[Exercise objective] Without the pictures, copy all of the data exactly.

[Material supplied]
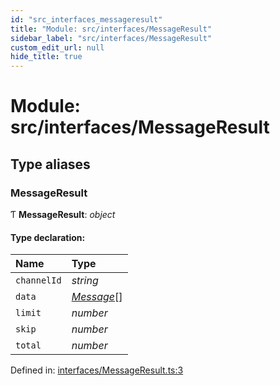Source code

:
 ```yaml
---
id: "src_interfaces_messageresult"
title: "Module: src/interfaces/MessageResult"
sidebar_label: "src/interfaces/MessageResult"
custom_edit_url: null
hide_title: true
---
```


# Module: src/interfaces/MessageResult

## Type aliases

### MessageResult

Ƭ **MessageResult**: *object*

#### Type declaration:

| Name | Type |
| :------ | :------ |
| `channelId` | *string* |
| `data` | [*Message*](src_interfaces_message.md#message)[] |
| `limit` | *number* |
| `skip` | *number* |
| `total` | *number* |

Defined in: [interfaces/MessageResult.ts:3](https://github.com/xr3ngine/xr3ngine/blob/7e8e151f1/packages/common/src/interfaces/MessageResult.ts#L3)
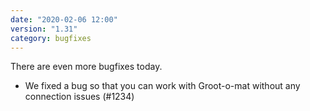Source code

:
```yaml
---
date: "2020-02-06 12:00"
version: "1.31"
category: bugfixes
---
```


There are even more bugfixes today.

- We fixed a bug so that you can work with Groot-o-mat without any connection issues (#1234)

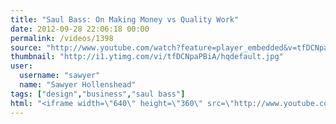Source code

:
 ```yaml
---
title: "Saul Bass: On Making Money vs Quality Work"
date: 2012-09-28 22:06:18 00:00
permalink: /videos/1398
source: "http://www.youtube.com/watch?feature=player_embedded&v=tfDCNpaPBiA"
thumbnail: "http://i1.ytimg.com/vi/tfDCNpaPBiA/hqdefault.jpg"
user:
  username: "sawyer"
  name: "Sawyer Hollenshead"
tags: ["design","business","saul bass"]
html: "<iframe width=\"640\" height=\"360\" src=\"http://www.youtube.com/embed/tfDCNpaPBiA?wmode=transparent&fs=1&feature=oembed\" frameborder=\"0\" allowfullscreen></iframe>"
---
```


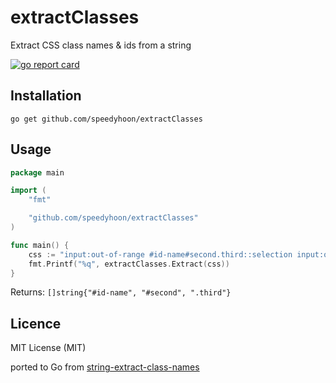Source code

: # extractClasses
Extract CSS class names &amp; ids from a string

[![go report card](https://goreportcard.com/badge/github.com/speedyhoon/extractClasses)](https://goreportcard.com/report/github.com/speedyhoon/extractClasses) 

## Installation
```go get github.com/speedyhoon/extractClasses```

## Usage
```go
package main

import (
	"fmt"

	"github.com/speedyhoon/extractClasses"
)

func main() {
	css := "input:out-of-range #id-name#second.third::selection input:out-of-range::selection"
	fmt.Printf("%q", extractClasses.Extract(css))
}
```
Returns: ```[]string{"#id-name", "#second", ".third"}```

## Licence
MIT License (MIT)

ported to Go from [string-extract-class-names](https://github.com/codsen/string-extract-class-names)
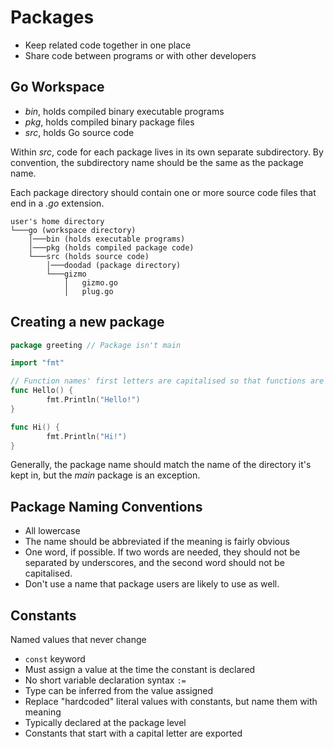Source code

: # Packages

* Keep related code together in one place
* Share code between programs or with other developers

## Go Workspace

* *bin*, holds compiled binary executable programs
* *pkg*, holds compiled binary package files
* *src*, holds Go source code

Within *src*, code for each package lives in its own separate subdirectory. By convention, the subdirectory name should be the same as the package name.

Each package directory should contain one or more source code files that end in a *.go* extension.

```
user's home directory
└───go (workspace directory)
    │───bin (holds executable programs)
    │───pkg (holds compiled package code)
    └───src (holds source code)
        │───doodad (package directory)
        └───gizmo
            │   gizmo.go
            │   plug.go
```

## Creating a new package

```go
package greeting // Package isn't main

import "fmt"

// Function names' first letters are capitalised so that functions are exported
func Hello() {
        fmt.Println("Hello!")
}

func Hi() {
        fmt.Println("Hi!")
}
```

Generally, the package name should match the name of the directory it's kept in, but the *main* package is an exception.

## Package Naming Conventions

* All lowercase
* The name should be abbreviated if the meaning is fairly obvious
* One word, if possible. If two words are needed, they should not be separated by underscores, and the second word should not be capitalised.
* Don't use a name that package users are likely to use as well.

## Constants

Named values that never change

* `const` keyword
* Must assign a value at the time the constant is declared
* No short variable declaration syntax `:=`
* Type can be inferred from the value assigned
* Replace "hardcoded" literal values with constants, but name them with meaning
* Typically declared at the package level
* Constants that start with a capital letter are exported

[Task response]
Source code

:
 ```yaml
---
id: "src_interfaces_messageresult"
title: "Module: src/interfaces/MessageResult"
sidebar_label: "src/interfaces/MessageResult"
custom_edit_url: null
hide_title: true
---
```


# Module: src/interfaces/MessageResult

## Type aliases

### MessageResult

Ƭ **MessageResult**: *object*

#### Type declaration:

| Name | Type |
| :------ | :------ |
| `channelId` | *string* |
| `data` | [*Message*](src_interfaces_message.md#message)[] |
| `limit` | *number* |
| `skip` | *number* |
| `total` | *number* |

Defined in: [interfaces/MessageResult.ts:3](https://github.com/xr3ngine/xr3ngine/blob/7e8e151f1/packages/common/src/interfaces/MessageResult.ts#L3)
Source code

:
```yaml
---
date: "2020-02-06 12:00"
version: "1.31"
category: bugfixes
---
```


There are even more bugfixes today.

- We fixed a bug so that you can work with Groot-o-mat without any connection issues (#1234)

Source code

:
 ```yaml
---
title: "Saul Bass: On Making Money vs Quality Work"
date: 2012-09-28 22:06:18 00:00
permalink: /videos/1398
source: "http://www.youtube.com/watch?feature=player_embedded&v=tfDCNpaPBiA"
thumbnail: "http://i1.ytimg.com/vi/tfDCNpaPBiA/hqdefault.jpg"
user:
  username: "sawyer"
  name: "Sawyer Hollenshead"
tags: ["design","business","saul bass"]
html: "<iframe width=\"640\" height=\"360\" src=\"http://www.youtube.com/embed/tfDCNpaPBiA?wmode=transparent&fs=1&feature=oembed\" frameborder=\"0\" allowfullscreen></iframe>"
---
```


Source code

: # extractClasses
Extract CSS class names &amp; ids from a string

[![go report card](https://goreportcard.com/badge/github.com/speedyhoon/extractClasses)](https://goreportcard.com/report/github.com/speedyhoon/extractClasses) 

## Installation
```go get github.com/speedyhoon/extractClasses```

## Usage
```go
package main

import (
	"fmt"

	"github.com/speedyhoon/extractClasses"
)

func main() {
	css := "input:out-of-range #id-name#second.third::selection input:out-of-range::selection"
	fmt.Printf("%q", extractClasses.Extract(css))
}
```
Returns: ```[]string{"#id-name", "#second", ".third"}```

## Licence
MIT License (MIT)

ported to Go from [string-extract-class-names](https://github.com/codsen/string-extract-class-names)
Source code

: # Packages

* Keep related code together in one place
* Share code between programs or with other developers

## Go Workspace

* *bin*, holds compiled binary executable programs
* *pkg*, holds compiled binary package files
* *src*, holds Go source code

Within *src*, code for each package lives in its own separate subdirectory. By convention, the subdirectory name should be the same as the package name.

Each package directory should contain one or more source code files that end in a *.go* extension.

```
user's home directory
└───go (workspace directory)
    │───bin (holds executable programs)
    │───pkg (holds compiled package code)
    └───src (holds source code)
        │───doodad (package directory)
        └───gizmo
            │   gizmo.go
            │   plug.go
```

## Creating a new package

```go
package greeting // Package isn't main

import "fmt"

// Function names' first letters are capitalised so that functions are exported
func Hello() {
        fmt.Println("Hello!")
}

func Hi() {
        fmt.Println("Hi!")
}
```

Generally, the package name should match the name of the directory it's kept in, but the *main* package is an exception.

## Package Naming Conventions

* All lowercase
* The name should be abbreviated if the meaning is fairly obvious
* One word, if possible. If two words are needed, they should not be separated by underscores, and the second word should not be capitalised.
* Don't use a name that package users are likely to use as well.

## Constants

Named values that never change

* `const` keyword
* Must assign a value at the time the constant is declared
* No short variable declaration syntax `:=`
* Type can be inferred from the value assigned
* Replace "hardcoded" literal values with constants, but name them with meaning
* Typically declared at the package level
* Constants that start with a capital letter are exported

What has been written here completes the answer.